#### EXCERPTED RECORDS
■ ■ ■ ■ ■ ■ ■
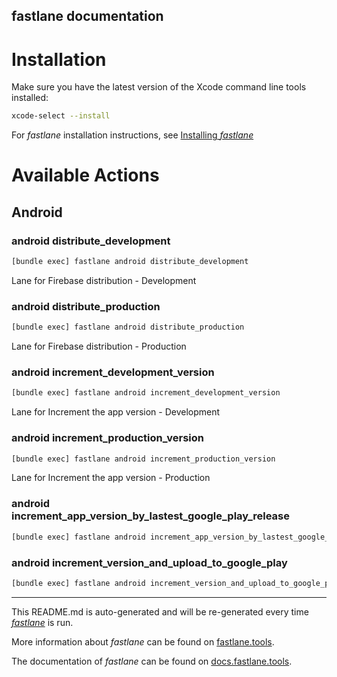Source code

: fastlane documentation
----

# Installation

Make sure you have the latest version of the Xcode command line tools installed:

```sh
xcode-select --install
```

For _fastlane_ installation instructions, see [Installing _fastlane_](https://docs.fastlane.tools/#installing-fastlane)

# Available Actions

## Android

### android distribute_development

```sh
[bundle exec] fastlane android distribute_development
```

Lane for Firebase distribution - Development

### android distribute_production

```sh
[bundle exec] fastlane android distribute_production
```

Lane for Firebase distribution - Production

### android increment_development_version

```sh
[bundle exec] fastlane android increment_development_version
```

Lane for Increment the app version - Development

### android increment_production_version

```sh
[bundle exec] fastlane android increment_production_version
```

Lane for Increment the app version - Production

### android increment_app_version_by_lastest_google_play_release

```sh
[bundle exec] fastlane android increment_app_version_by_lastest_google_play_release
```



### android increment_version_and_upload_to_google_play

```sh
[bundle exec] fastlane android increment_version_and_upload_to_google_play
```



----

This README.md is auto-generated and will be re-generated every time [_fastlane_](https://fastlane.tools) is run.

More information about _fastlane_ can be found on [fastlane.tools](https://fastlane.tools).

The documentation of _fastlane_ can be found on [docs.fastlane.tools](https://docs.fastlane.tools).
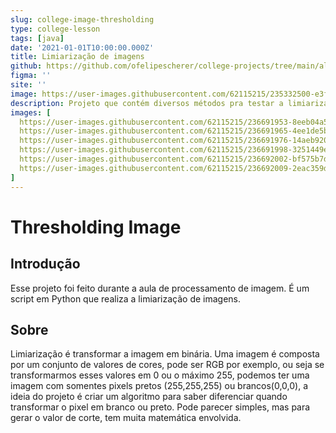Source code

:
 ```yaml
---
slug: college-image-thresholding
type: college-lesson
tags: [java]
date: '2021-01-01T10:00:00.000Z'
title: Limiarização de imagens
github: https://github.com/ofelipescherer/college-projects/tree/main/algorithm-thresholding
figma: ''
site: ''
image: https://user-images.githubusercontent.com/62115215/235332500-e3fd97b9-7d9a-4e2b-84bd-b3c0aa73010e.png
description: Projeto que contém diversos métodos pra testar a limiarização de imagens
images: [
  https://user-images.githubusercontent.com/62115215/236691953-8eeb04a5-93f1-4de6-9479-d40e1acd69c9.png,
  https://user-images.githubusercontent.com/62115215/236691965-4ee1de5b-9d2f-4701-ba16-8ef7574c55da.png,
  https://user-images.githubusercontent.com/62115215/236691976-14aeb920-b887-4956-b91a-40c54bebac29.png,
  https://user-images.githubusercontent.com/62115215/236691998-3251449e-0355-4b24-abd2-9236f86ab868.png,
  https://user-images.githubusercontent.com/62115215/236692002-bf575b7d-e39a-45f2-ba4d-39724c6e5c36.png,
  https://user-images.githubusercontent.com/62115215/236692009-2eac359d-2a91-4196-a491-42d9c1e8949d.png
]
---
```


# Thresholding Image

## Introdução

Esse projeto foi feito durante a aula de processamento de imagem. É um script em Python que realiza a limiarização de imagens.

## Sobre

Limiarização é transformar a imagem em binária. Uma imagem é composta por um conjunto de valores de cores, pode ser RGB por exemplo, ou seja se transformarmos esses valores em 0 ou o máximo 255, podemos ter uma imagem com somentes pixels pretos (255,255,255) ou brancos(0,0,0), a ideia do projeto é criar um algoritmo para saber diferenciar quando transformar o pixel em branco ou preto. Pode parecer simples, mas para gerar o valor de corte, tem muita matemática envolvida.
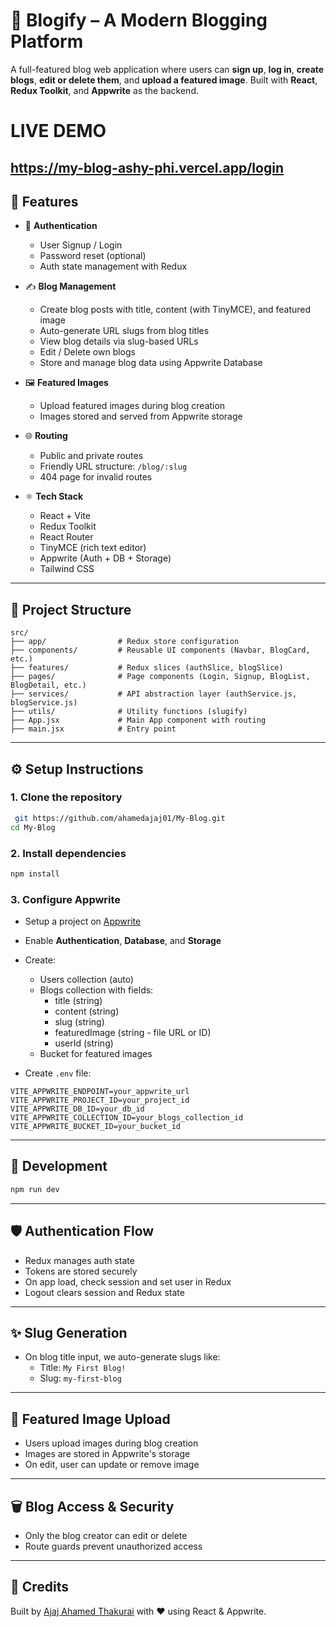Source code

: # 📝 Blogify – A Modern Blogging Platform

A full-featured blog web application where users can **sign up**, **log in**, **create blogs**, **edit or delete them**, and **upload a featured image**. Built with **React**, **Redux Toolkit**, and **Appwrite** as the backend.

# LIVE DEMO

https://my-blog-ashy-phi.vercel.app/login
---

## 🚀 Features

- 🔐 **Authentication**
  - User Signup / Login
  - Password reset (optional)
  - Auth state management with Redux

- ✍️ **Blog Management**
  - Create blog posts with title, content (with TinyMCE), and featured image
  - Auto-generate URL slugs from blog titles
  - View blog details via slug-based URLs
  - Edit / Delete own blogs
  - Store and manage blog data using Appwrite Database

- 🖼️ **Featured Images**
  - Upload featured images during blog creation
  - Images stored and served from Appwrite storage

- 🌐 **Routing**
  - Public and private routes
  - Friendly URL structure: `/blog/:slug`
  - 404 page for invalid routes

- ⚛️ **Tech Stack**
  - React + Vite
  - Redux Toolkit
  - React Router
  - TinyMCE (rich text editor)
  - Appwrite (Auth + DB + Storage)
  - Tailwind CSS

---

## 📁 Project Structure

```
src/
├── app/                # Redux store configuration
├── components/         # Reusable UI components (Navbar, BlogCard, etc.)
├── features/           # Redux slices (authSlice, blogSlice)
├── pages/              # Page components (Login, Signup, BlogList, BlogDetail, etc.)
├── services/           # API abstraction layer (authService.js, blogService.js)
├── utils/              # Utility functions (slugify)
├── App.jsx             # Main App component with routing
├── main.jsx            # Entry point
```

---

## ⚙️ Setup Instructions

### 1. Clone the repository

```bash
 git https://github.com/ahamedajaj01/My-Blog.git
cd My-Blog
```

### 2. Install dependencies

```bash
npm install
```

### 3. Configure Appwrite

- Setup a project on [Appwrite](https://appwrite.io)
- Enable **Authentication**, **Database**, and **Storage**
- Create:

  - Users collection (auto)
  - Blogs collection with fields:
    - title (string)
    - content (string)
    - slug (string)
    - featuredImage (string - file URL or ID)
    - userId (string)
  - Bucket for featured images

- Create `.env` file:

```env
VITE_APPWRITE_ENDPOINT=your_appwrite_url
VITE_APPWRITE_PROJECT_ID=your_project_id
VITE_APPWRITE_DB_ID=your_db_id
VITE_APPWRITE_COLLECTION_ID=your_blogs_collection_id
VITE_APPWRITE_BUCKET_ID=your_bucket_id
```

---

## 🧪 Development

```bash
npm run dev
```

---

## 🛡️ Authentication Flow

- Redux manages auth state
- Tokens are stored securely
- On app load, check session and set user in Redux
- Logout clears session and Redux state

---

## ✨ Slug Generation

- On blog title input, we auto-generate slugs like:
  - Title: `My First Blog!`
  - Slug: `my-first-blog`

---

## 📸 Featured Image Upload

- Users upload images during blog creation
- Images are stored in Appwrite's storage
- On edit, user can update or remove image

---

## 🗑️ Blog Access & Security

- Only the blog creator can edit or delete
- Route guards prevent unauthorized access

---

## 🙌 Credits

Built by [Ajaj Ahamed Thakurai]("https://www.linkedin.com/in/ajaj-ahamed-323369364") with ❤️ using React & Appwrite.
■ ■ ■ ■ ■ ■ ■
#### WORK INSTRUCTIONS
Where a line above holds the string "Database", copy that line.

#### ANSWER TO THIS EXERCISE
  - Store and manage blog data using Appwrite Database
- Enable **Authentication**, **Database**, and **Storage**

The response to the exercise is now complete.